BOSTON — In the past three years, executives at the state’s three largest health insurers — all nonprofits — have received bonuses that range from 14 to 245 percent of their salaries. The payments are generally less than bonuses paid by for-profit insurance companies. But amid an outcry about paying nonprofit insurance board members, these bonuses are raising more questions about what it means to be a nonprofit health insurance company in Massachusetts.
“Most people would certainly be shocked,” said Judy Meredith, executive director of the nonprofit Public Policy Institute in Boston. “They’re not getting those kind of bonuses.”
Meredith argues that the success of efforts to improve health care quality and control costs, at Blue Cross Blue Shield in particular, is undermined by public reaction to these bonus deals.
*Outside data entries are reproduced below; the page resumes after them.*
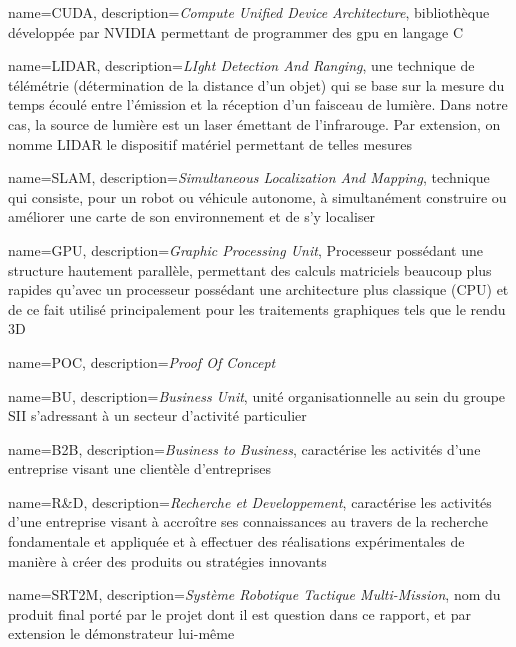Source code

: {
	name={CUDA},
	description={\emph{Compute Unified Device Architecture}, bibliothèque développée par NVIDIA permettant de programmer des \gls{gpu} en langage C}
}


{
	name={LIDAR},
	description={\emph{LIght Detection And Ranging}, une technique de télémétrie (détermination de la distance d'un objet) qui se base sur la mesure du temps écoulé entre l'émission et la réception d'un faisceau de lumière. Dans notre cas, la source de lumière est un laser émettant de l'infrarouge. Par extension, on nomme LIDAR le dispositif matériel permettant de telles mesures}
}

{
	name={SLAM},
	description={\emph{Simultaneous Localization And Mapping}, technique qui consiste, pour un robot ou véhicule autonome, à simultanément construire ou améliorer une carte de son environnement et de s’y localiser}
}

{
	name={GPU},
	description={\emph{Graphic Processing Unit}, Processeur possédant une structure hautement parallèle, permettant des calculs matriciels beaucoup plus rapides qu'avec un processeur possédant une architecture plus classique (CPU) et de ce fait utilisé principalement pour les traitements graphiques tels que le rendu 3D}
}

{
	name={POC},
	description={\emph{Proof Of Concept}}
}

{
	name={BU},
	description={\emph{Business Unit}, unité organisationnelle au sein du groupe SII s'adressant à un secteur d'activité particulier}
}

{
	name={B2B},
	description={\emph{Business to Business}, caractérise les activités d'une entreprise visant une clientèle d'entreprises}
}

{
	name={R\&D},
	description={\emph{Recherche et Developpement}, caractérise les activités d'une entreprise visant à accroître ses connaissances au travers de la recherche fondamentale et appliquée et à effectuer des réalisations expérimentales de manière à créer des produits ou stratégies innovants}
}

{
	name={SRT2M},
	description={\emph{Système Robotique Tactique Multi-Mission}, nom du produit final porté par le projet dont il est question dans ce rapport, et par extension le démonstrateur lui-même}
}
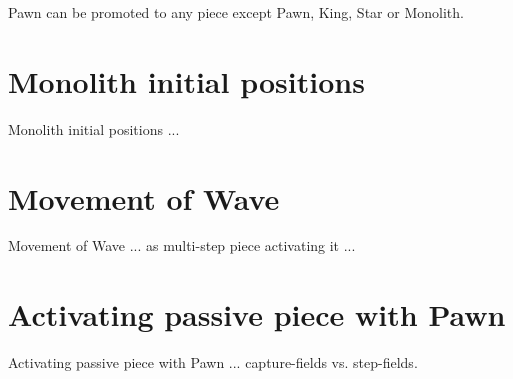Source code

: Pawn can be promoted to any piece except Pawn, King, Star or Monolith.

\section*{Monolith initial positions}

Monolith initial positions ...

\section*{Movement of Wave}

Movement of Wave ... as multi-step piece activating it  ...

\section*{Activating passive piece with Pawn}

Activating passive piece with Pawn ... capture-fields vs. step-fields.


\clearpage %

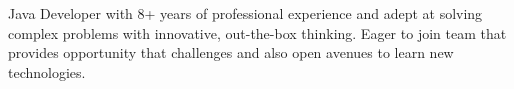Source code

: 
\par{
Java Developer with 8+ years of professional experience and adept at solving complex problems with innovative, out-the-box thinking. Eager to join team that provides  opportunity that challenges and also open avenues to learn new technologies.
 
}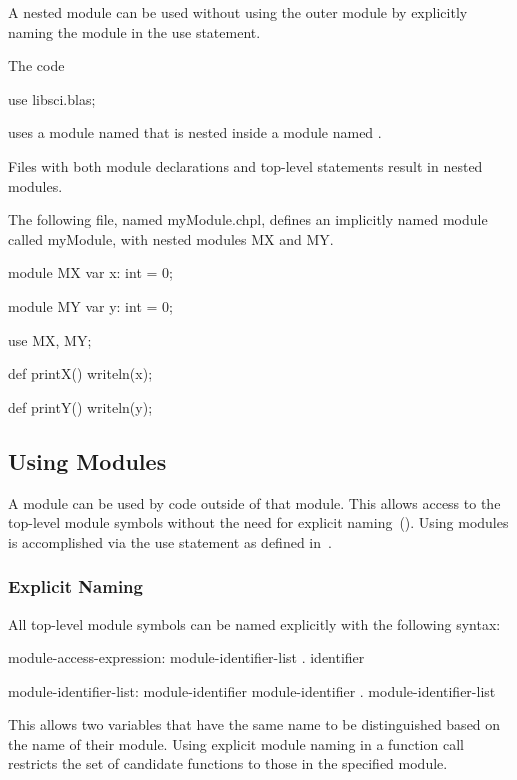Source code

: A nested module can be used without using the outer module by
explicitly naming the module in the use statement.
\begin{example}
The code
\begin{chapel}
use libsci.blas;
\end{chapel}
uses a module named  that is nested inside a module
named .
\end{example}

Files with both module declarations and top-level statements result in
nested modules.

\begin{example}
The following file, named myModule.chpl, defines an
implicitly named module called myModule, with nested modules
MX and MY.
\begin{chapelpre}
\end{chapelpre}
\begin{chapel}
module MX {
  var x: int = 0;
}

module MY {
  var y: int = 0;
}

use MX, MY;

def printX() {
  writeln(x);
}

def printY() {
  writeln(y);
}
\end{chapel}
\begin{chapeloutput}
\end{chapeloutput}
\end{example}


\subsection{Using Modules}
\label{Using_Modules}

A module can be used by code outside of that module.  This allows
access to the top-level module symbols without the need for explicit
naming~().  Using modules is accomplished via
the use statement as defined in~.

\subsubsection{Explicit Naming}
\label{Explicit_Naming}

All top-level module symbols can be named explicitly with the
following syntax:
\begin{syntax}
module-access-expression:
  module-identifier-list . identifier

module-identifier-list:
  module-identifier
  module-identifier . module-identifier-list

\end{syntax}
This allows two variables that have the same name to be distinguished
based on the name of their module.  Using explicit module naming in a
function call restricts the set of candidate functions to those in the
specified module.


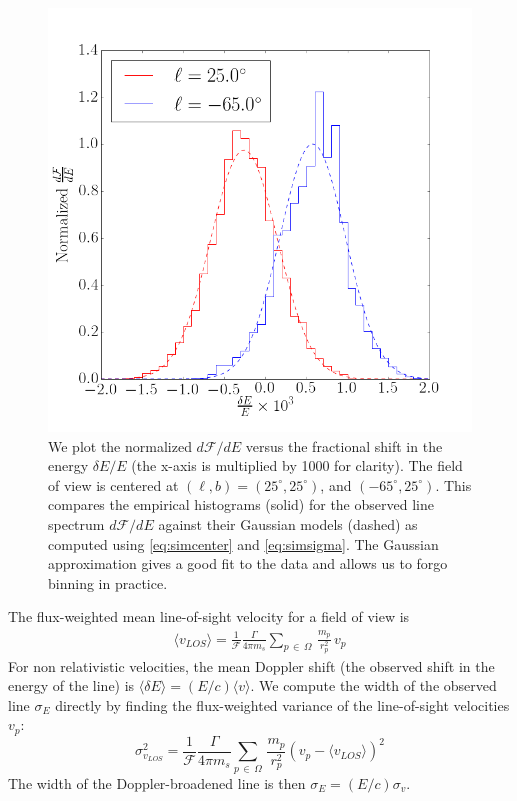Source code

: \documentclass[aps,prd,10pt,twocolumn,superscriptaddress,showpacs]{revtex4-1}
\begin{document}
\begin{figure}[h!]
\centering
\includegraphics[width=1.0\columnwidth]{dnde_demo.png}
\caption{We plot the normalized $d\mathcal{F}/dE$ versus the fractional shift in the energy $\delta
E/E$ (the x-axis is multiplied by 1000 for clarity). The field of view is centered at $(\ell, b) =
(25^\circ, 25^\circ)$, and $(-65^\circ, 25^\circ)$.
	This compares the empirical histograms (solid) for the observed line spectrum
	$d\mathcal{F}/dE$ against their Gaussian models (dashed) as computed using \eqref{eq:simcenter} and \eqref{eq:simsigma}.
	The Gaussian approximation gives a good fit to the data and allows us to forgo binning in practice.}
\label{fig:dfde}
\end{figure}

The flux-weighted mean line-of-sight velocity for a field of view is 
\begin{eqnarray} 
	\langle v_{LOS} \rangle =\frac{1}{\mathcal{F}} \frac{\Gamma}{4\pi m_s} \sum_{p \, \in \, \Omega}
	\, \frac{m_p}{r_p^{2}} \, v_p
\label{eq:simcenter}
\end{eqnarray}
For non relativistic velocities, the mean Doppler shift (the observed shift in the energy of the line) is $\langle \delta E\rangle = (E/c)\langle v \rangle$.  We compute the width of the observed line $\sigma_E$ directly by finding the flux-weighted
variance of the line-of-sight velocities $v_p$:
\begin{equation} 
	\sigma_{v_{LOS}}^2 =\frac{1}{\mathcal{F}} \frac{\Gamma}{4\pi m_s} \sum_{p \, \in \, \Omega}
	\, \frac{m_p}{r_p^{2}} \left(v_p-\langle v_{LOS}\rangle\right)^2 
\label{eq:simsigma}
\end{equation}
The width of the Doppler-broadened line is then $\sigma_E = (E/c) \sigma_v$. 
\end{document}
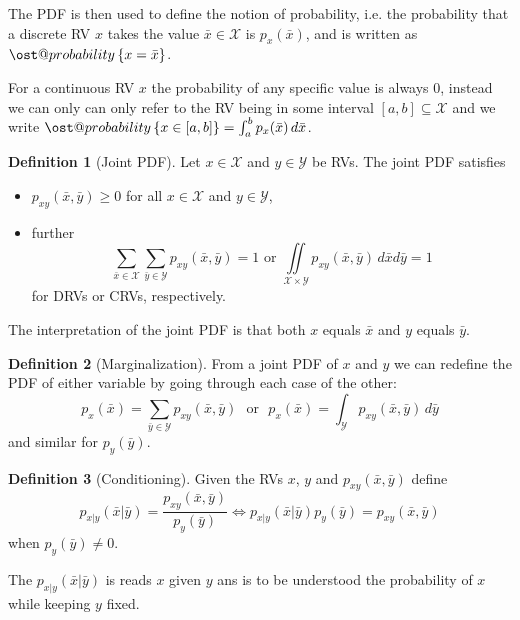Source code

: \documentclass[]{hsrzf}
\makeatletter
\renewcommand*{\Pr}[2][]{\ost@probability_{#1}\left\{#2\right\}}
\theoremstyle{plain}
\theoremstyle{definition}
\newtheorem{defn}{Definition}[section]
\theoremstyle{remark}
\makeatother
\begin{document}
\ifexamprint\else
The PDF is then used to define the notion of probability, i.e. the probability
that a discrete RV $x$ takes the value $\bar{x} \in \mathcal{X}$ is
$p_x(\bar{x})$, and is written as $\Pr{x = \bar{x}}$.

For a continuous RV $x$ the probability of any specific value is always 0,
instead we can only can only refer to the RV being in some interval $[a,b]
\subseteq \mathcal{X}$ and we write $\Pr{x \in [a,b]} = \int_a^b p_x(\bar{x})
\,d\bar{x}$.
\fi

\begin{defn}[Joint PDF]
  Let $x \in \mathcal{X}$ and $y \in \mathcal{Y}$ be RVs. The joint PDF
  satisfies
  \begin{itemize}
    \item $p_{xy}(\bar{x}, \bar{y}) \geq 0$ for all $x \in\mathcal{X}$ and $y
      \in \mathcal{Y}$,
    \item further
      \[
        \sum_{\bar{x}\in\mathcal{X}}\sum_{\bar{y}\in\mathcal{Y}}
        p_{xy}(\bar{x}, \bar{y}) = 1
        \text{ or }
        \iint\limits_{\mathcal{X}\times\mathcal{Y}} p_{xy}(\bar{x}, \bar{y})
        \,d\bar{x}d\bar{y} = 1
      \]
      for DRVs or CRVs, respectively.
  \end{itemize}
\end{defn}

The interpretation of the joint PDF is that both $x$ equals $\bar{x}$ and $y$
equals $\bar{y}$.

\begin{defn}[Marginalization]
  From a joint PDF of $x$ and $y$ we can redefine the PDF of either variable
  by going through each case of the other:
  \[
    p_x(\bar{x}) = \sum_{\bar{y} \in \mathcal{Y}} p_{xy} (\bar{x}, \bar{y})
    \text{~~or~~}
    p_x(\bar{x}) = \int_\mathcal{Y} p_{xy} (\bar{x}, \bar{y}) \,
    d\bar{y}
  \]
  and similar for $p_y(\bar{y})$.
\end{defn}

\begin{defn}[Conditioning]
  Given the RVs $x$, $y$ and $p_{xy}(\bar{x}, \bar{y})$ define
  \[
    p_{x|y}(\bar{x} | \bar{y}) = \frac{p_{xy}(\bar{x}, \bar{y})}{p_y(\bar{y})}
    \iff
    p_{x|y}(\bar{x} | \bar{y}) p_y(\bar{y}) = p_{xy}(\bar{x}, \bar{y})
  \]
  when $p_y(\bar{y}) \neq 0$.
\end{defn}

The $p_{x|y}(\bar{x} | \bar{y})$ is reads $x$ given $y$ ans is to be
understood the probability of $x$ while keeping $y$ fixed.
\end{document}
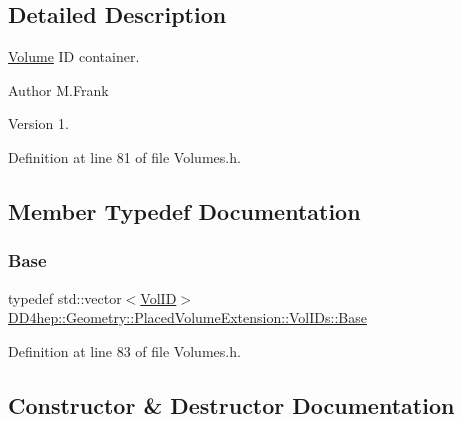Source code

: \subsection{Detailed Description}
\hyperlink{class_d_d4hep_1_1_geometry_1_1_volume}{Volume} ID container. 

\begin{DoxyAuthor}{Author}
M.\+Frank 
\end{DoxyAuthor}
\begin{DoxyVersion}{Version}
1. 
\end{DoxyVersion}


Definition at line 81 of file Volumes.\+h.



\subsection{Member Typedef Documentation}
\hypertarget{class_d_d4hep_1_1_geometry_1_1_placed_volume_extension_1_1_vol_i_ds_a9328d0964ef092fd108679b2ecafd5b7}{}\label{class_d_d4hep_1_1_geometry_1_1_placed_volume_extension_1_1_vol_i_ds_a9328d0964ef092fd108679b2ecafd5b7} 
\subsubsection{\texorpdfstring{Base}{Base}}
{\footnotesize\ttfamily typedef std\+::vector$<$\hyperlink{class_d_d4hep_1_1_geometry_1_1_placed_volume_extension_a9f0e95dedfbda206b118af985b2ed473}{Vol\+ID}$>$ \hyperlink{class_d_d4hep_1_1_geometry_1_1_placed_volume_extension_1_1_vol_i_ds_a9328d0964ef092fd108679b2ecafd5b7}{D\+D4hep\+::\+Geometry\+::\+Placed\+Volume\+Extension\+::\+Vol\+I\+Ds\+::\+Base}}



Definition at line 83 of file Volumes.\+h.



\subsection{Constructor \& Destructor Documentation}
\hypertarget{class_d_d4hep_1_1_geometry_1_1_placed_volume_extension_1_1_vol_i_ds_a83ca12f7cd6c231504251ce741295f64}{}\label{class_d_d4hep_1_1_geometry_1_1_placed_volume_extension_1_1_vol_i_ds_a83ca12f7cd6c231504251ce741295f64} 
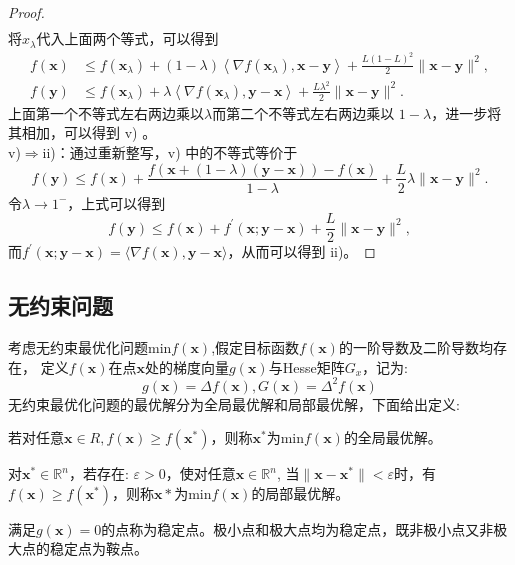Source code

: \begin{proof}
\begin{equation}
\begin{array}{l}
\end{array}
    \nonumber
\end{equation}
将$x_{\lambda}  $代入上面两个等式，可以得到
\begin{equation}
\begin{array}{c}
f(\bm{x}) &\leq f\left(\bm{x}_{\lambda}\right)+(1-\lambda)\left\langle\nabla f\left(\bm{x}_{\lambda}\right), \bm{x}-\bm{y}\right\rangle+\frac{L(1-L)^{2}}{2}\|\bm{x}-\bm{y}\|^{2} , \\
f(\bm{y}) &\leq f\left(\bm{x}_{\lambda}\right)+\lambda\left\langle\nabla f\left(\bm{x}_{\lambda}\right), \bm{y}-\bm{x}\right\rangle+\frac{L \lambda^{2}}{2}\|\bm{x}-\bm{y}\|^{2} .
\end{array}
    \nonumber
\end{equation}
上面第一个不等式左右两边乘以$  \lambda  $而第二个不等式左右两边乘以  $1-\lambda $，进一步将其相加，可以得到 v)  。\\
v)$ \Rightarrow $ii)：通过重新整写，v) 中的不等式等价于
\begin{equation}
f(\bm{y}) \leq f(\bm{x})+\frac{f(\bm{x}+(1-\lambda)(\bm{y}-\bm{x}))-f(\bm{x})}{1-\lambda}+\frac{L}{2} \lambda\|\bm{x}-\bm{y}\|^{2} .
    \nonumber
\end{equation}
令$  \lambda \rightarrow 1^{-} $，上式可以得到
\begin{equation}
f(\bm{y}) \leq f(\bm{x})+f^{\prime}(\bm{x} ; \bm{y}-\bm{x})+\frac{L}{2}\|\bm{x}-\bm{y}\|^{2},
    \nonumber
\end{equation}
而$  f^{\prime}(\bm{x} ; \bm{y}-\bm{x})=\langle\nabla f(\bm{x}), \bm{y}-\bm{x}\rangle $，从而可以得到 ii)。
\end{proof}

\subsection{无约束问题}
考虑无约束最优化问题min$f(\bm{x})$,假定目标函数$f(\bm{x})$的一阶导数及二阶导数均存在，
定义$f(\bm{x})$在点$\bm{x}$处的梯度向量$g(\bm{x})$与Hesse矩阵$G_x$，记为:
\begin{equation}
    g(\bm{x})=\Delta f(\bm{x}), G(\bm{x})= \Delta^2f(\bm{x})    
\end{equation}
无约束最优化问题的最优解分为全局最优解和局部最优解，下面给出定义:
\begin{definition}[全局最优解]
    若对任意$\bm{x}\in R,f(\bm{x}) \geq f(\bm{x}^{*})$，则称$\bm{x}^*$为min$f(\bm{x})$的全局最优解。
\end{definition}
\begin{definition}[局部最优解]
    对$\bm{x}^*\in\mathbb{R}^{n}$，若存在: $\varepsilon >0$，使对任意$\bm{x} \in\mathbb{R}^{n}$, 
    当$\|\bm{x}-\bm{x}^*\| < \varepsilon$时，有$f(\bm{x}) ≥ f(\bm{x}^*)$，则称$\bm{x}*$为min$f(\bm{x})$的局部最优解。
\end{definition}
\begin{definition}[稳定点]
    满足$g(\bm{x})= 0$的点称为稳定点。极小点和极大点均为稳定点，既非极小点又非极大点的稳定点为鞍点。
\end{definition}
“They still have blinders on about how their salaries and bonuses are perceived and they should know better,” she said.
The insurers say there’s a public misconception about what it takes to run a multi-billion-dollar company.
“While we are a not-for-profit, we’re a not-for-profit business, we’re a big business, we’re a Fortune 500 company,” said Blue Cross Senior Vice President Jay McQuaide.
“We compete against large for-profit competitors, so it’s important that we be able to offer market performance-based compensation that’s going to allow us to recruit and retain the best people,” McQuaide said, “the people who can help run a company of our size, scope and complexity.”
McQuaide said bonuses or incentives Blue Cross pays are part of the individual’s compensation package, except that the bonus portion is not guaranteed.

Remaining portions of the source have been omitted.